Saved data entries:
========================================
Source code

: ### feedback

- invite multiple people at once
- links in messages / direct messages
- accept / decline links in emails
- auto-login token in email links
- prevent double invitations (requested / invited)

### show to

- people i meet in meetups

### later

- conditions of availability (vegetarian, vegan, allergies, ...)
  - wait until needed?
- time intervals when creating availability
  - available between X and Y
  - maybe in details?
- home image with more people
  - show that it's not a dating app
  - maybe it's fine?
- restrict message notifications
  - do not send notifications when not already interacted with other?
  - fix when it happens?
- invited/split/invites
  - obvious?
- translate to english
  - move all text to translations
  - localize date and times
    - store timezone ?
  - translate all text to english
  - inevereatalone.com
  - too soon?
========================================
-- YOUR INSTRUCTIONS --
Give solely the number of lines in the data that contain the string "text".

-- EXERCISE RESPONSE --
2